In The Future, All Reporters Will Blog

Or, at least, they should - it's just a better tool for reporting, for interacting with readers, and for tapping into new sources of information and providing readers with a better finished product. Increasingly, some in newspaper management seem to agree.

Editor & Publisher has a very good Q&A with Ken Sands, the managing editor of online and new media at the The Spokesman-Review in Spokane, Wash. Sands discusses how weblogs - "blogs" - will increasingly be a feature of newspapers' websites, and why that's a good thing.

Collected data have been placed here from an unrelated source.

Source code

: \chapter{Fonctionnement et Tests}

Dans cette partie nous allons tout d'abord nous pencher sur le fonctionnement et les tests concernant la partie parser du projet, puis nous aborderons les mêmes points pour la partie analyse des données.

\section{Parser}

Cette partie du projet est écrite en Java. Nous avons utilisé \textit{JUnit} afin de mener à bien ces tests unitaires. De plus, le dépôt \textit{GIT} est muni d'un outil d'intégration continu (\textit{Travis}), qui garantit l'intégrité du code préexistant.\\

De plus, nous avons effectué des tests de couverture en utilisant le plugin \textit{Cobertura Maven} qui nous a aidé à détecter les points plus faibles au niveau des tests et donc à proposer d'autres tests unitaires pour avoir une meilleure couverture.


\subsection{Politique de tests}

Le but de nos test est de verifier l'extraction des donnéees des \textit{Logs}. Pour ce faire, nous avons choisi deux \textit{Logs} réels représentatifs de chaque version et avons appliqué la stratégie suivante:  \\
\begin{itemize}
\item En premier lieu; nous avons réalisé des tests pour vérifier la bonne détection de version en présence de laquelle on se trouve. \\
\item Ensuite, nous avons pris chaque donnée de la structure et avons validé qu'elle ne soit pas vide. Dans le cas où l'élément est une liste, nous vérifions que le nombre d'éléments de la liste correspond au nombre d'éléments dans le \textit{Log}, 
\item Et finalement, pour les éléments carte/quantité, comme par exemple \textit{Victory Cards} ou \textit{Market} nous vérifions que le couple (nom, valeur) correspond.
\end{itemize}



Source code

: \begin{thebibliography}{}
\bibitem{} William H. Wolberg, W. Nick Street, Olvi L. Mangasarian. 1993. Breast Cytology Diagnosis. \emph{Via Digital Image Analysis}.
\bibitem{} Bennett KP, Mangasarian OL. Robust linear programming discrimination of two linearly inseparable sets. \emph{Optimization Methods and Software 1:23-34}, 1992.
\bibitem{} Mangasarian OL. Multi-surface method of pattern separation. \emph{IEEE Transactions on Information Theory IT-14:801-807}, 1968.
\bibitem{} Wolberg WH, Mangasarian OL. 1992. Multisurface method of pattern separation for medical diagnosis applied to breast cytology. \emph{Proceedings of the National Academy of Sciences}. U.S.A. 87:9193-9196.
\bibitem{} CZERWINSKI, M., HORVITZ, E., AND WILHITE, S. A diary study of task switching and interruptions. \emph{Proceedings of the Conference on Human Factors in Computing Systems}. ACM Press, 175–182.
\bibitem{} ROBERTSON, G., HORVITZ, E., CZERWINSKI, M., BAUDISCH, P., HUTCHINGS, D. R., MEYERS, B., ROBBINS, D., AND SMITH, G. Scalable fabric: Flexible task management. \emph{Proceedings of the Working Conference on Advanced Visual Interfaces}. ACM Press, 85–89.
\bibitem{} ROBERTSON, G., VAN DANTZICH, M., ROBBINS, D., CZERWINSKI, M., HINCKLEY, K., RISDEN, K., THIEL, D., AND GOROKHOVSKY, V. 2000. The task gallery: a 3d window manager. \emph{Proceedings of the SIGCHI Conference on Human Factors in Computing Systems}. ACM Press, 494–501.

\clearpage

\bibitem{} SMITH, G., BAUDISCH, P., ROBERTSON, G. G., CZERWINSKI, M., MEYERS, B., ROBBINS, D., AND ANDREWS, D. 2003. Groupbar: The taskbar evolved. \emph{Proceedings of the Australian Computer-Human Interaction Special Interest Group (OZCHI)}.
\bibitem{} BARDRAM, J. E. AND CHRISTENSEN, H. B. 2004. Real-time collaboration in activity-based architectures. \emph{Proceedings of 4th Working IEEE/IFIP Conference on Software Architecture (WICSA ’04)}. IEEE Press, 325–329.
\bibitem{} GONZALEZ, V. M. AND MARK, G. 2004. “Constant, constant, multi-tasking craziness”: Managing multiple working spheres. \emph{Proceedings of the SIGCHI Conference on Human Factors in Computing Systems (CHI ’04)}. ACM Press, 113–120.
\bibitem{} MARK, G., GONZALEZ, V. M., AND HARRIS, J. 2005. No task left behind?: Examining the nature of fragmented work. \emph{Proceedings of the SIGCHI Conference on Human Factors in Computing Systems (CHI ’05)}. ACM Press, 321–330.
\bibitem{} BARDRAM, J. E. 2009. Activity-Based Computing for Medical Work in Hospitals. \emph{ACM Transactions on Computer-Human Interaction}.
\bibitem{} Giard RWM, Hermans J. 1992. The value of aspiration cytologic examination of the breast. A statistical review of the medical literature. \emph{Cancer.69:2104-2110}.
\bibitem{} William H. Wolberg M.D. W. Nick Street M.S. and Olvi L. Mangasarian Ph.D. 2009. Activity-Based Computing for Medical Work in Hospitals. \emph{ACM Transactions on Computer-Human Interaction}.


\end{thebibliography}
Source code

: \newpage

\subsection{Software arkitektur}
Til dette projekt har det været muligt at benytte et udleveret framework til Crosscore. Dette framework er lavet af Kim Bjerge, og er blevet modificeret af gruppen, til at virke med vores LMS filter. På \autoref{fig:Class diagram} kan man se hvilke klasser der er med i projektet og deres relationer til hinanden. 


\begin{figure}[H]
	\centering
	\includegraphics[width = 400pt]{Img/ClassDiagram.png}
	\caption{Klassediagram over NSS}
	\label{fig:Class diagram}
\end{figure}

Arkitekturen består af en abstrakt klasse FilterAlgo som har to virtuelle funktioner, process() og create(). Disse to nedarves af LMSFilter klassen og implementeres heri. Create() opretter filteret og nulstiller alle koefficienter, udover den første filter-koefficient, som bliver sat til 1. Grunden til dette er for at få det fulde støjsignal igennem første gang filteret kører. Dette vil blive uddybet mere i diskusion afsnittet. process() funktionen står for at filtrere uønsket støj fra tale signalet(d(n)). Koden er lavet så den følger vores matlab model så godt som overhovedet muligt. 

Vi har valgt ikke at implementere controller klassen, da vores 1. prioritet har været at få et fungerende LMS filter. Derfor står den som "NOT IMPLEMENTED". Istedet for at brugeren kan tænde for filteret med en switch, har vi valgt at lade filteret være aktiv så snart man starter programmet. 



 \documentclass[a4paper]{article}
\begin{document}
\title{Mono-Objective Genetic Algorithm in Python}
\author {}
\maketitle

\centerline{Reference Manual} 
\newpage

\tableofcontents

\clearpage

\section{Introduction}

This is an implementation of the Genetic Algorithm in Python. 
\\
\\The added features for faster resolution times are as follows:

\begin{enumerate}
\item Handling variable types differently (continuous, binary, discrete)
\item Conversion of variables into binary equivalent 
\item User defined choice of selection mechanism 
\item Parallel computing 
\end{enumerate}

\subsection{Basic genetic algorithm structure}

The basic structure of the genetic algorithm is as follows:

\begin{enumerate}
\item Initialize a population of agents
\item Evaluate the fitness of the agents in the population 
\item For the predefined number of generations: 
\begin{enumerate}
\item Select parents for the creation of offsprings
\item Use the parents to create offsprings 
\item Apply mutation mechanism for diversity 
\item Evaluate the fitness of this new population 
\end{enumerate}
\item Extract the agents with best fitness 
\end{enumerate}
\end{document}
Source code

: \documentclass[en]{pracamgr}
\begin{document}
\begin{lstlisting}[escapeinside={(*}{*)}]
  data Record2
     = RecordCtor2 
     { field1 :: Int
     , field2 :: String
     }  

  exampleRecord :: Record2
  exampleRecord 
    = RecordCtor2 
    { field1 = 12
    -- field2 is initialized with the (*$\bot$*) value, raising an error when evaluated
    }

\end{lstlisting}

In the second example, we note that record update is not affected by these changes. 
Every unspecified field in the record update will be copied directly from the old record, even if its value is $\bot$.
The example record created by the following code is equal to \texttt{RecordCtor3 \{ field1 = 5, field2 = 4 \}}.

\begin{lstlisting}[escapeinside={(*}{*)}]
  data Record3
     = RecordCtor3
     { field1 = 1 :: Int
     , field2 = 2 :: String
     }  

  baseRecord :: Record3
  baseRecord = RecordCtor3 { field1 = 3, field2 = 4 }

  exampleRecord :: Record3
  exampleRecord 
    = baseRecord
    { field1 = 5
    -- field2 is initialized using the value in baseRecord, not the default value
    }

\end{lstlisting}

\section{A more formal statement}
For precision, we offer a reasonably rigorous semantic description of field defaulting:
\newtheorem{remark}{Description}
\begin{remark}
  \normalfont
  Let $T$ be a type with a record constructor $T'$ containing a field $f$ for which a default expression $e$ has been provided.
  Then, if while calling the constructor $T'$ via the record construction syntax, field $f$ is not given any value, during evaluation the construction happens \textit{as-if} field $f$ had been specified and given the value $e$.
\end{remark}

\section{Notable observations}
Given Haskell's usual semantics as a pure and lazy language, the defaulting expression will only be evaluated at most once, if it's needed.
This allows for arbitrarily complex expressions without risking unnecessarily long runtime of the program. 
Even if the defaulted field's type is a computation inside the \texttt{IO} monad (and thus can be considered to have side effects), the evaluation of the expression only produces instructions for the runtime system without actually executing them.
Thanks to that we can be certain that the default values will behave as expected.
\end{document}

I do believe the "amateur" warbloggers showed us professional journalists the power of numbers on the web. That is, if an army of "reporters" scour the web to "aggregate" the news, why can't we use our local readers to help us aggregate the news of our communities? How about an army of local bloggers?

The best of their work might even show up in print! At the very least, by tapping into readers as sources, we will be in better touch with our communities and will get better stories.

At The Spokesman-Review, we think of a "blog" as a template, really, for publishing on the web in various forms. The template allows frequent posting in reverse-chronological order with the ability to link. Sounds pretty simple, and it is very flexible. Our entire war coverage on the web, for example, was handled with a blog template.

In the past couple of weeks, I've given presentations on interactivity at two metro dailies. The staffs of both papers were excited about the potential for blogs, and both immediately began making plans for their own. I feel a little bit like the Pied Piper of blogging. I think that in the future, you will see that either: 1. Everyone starts blogging; or, 2. They will blog but call it something else.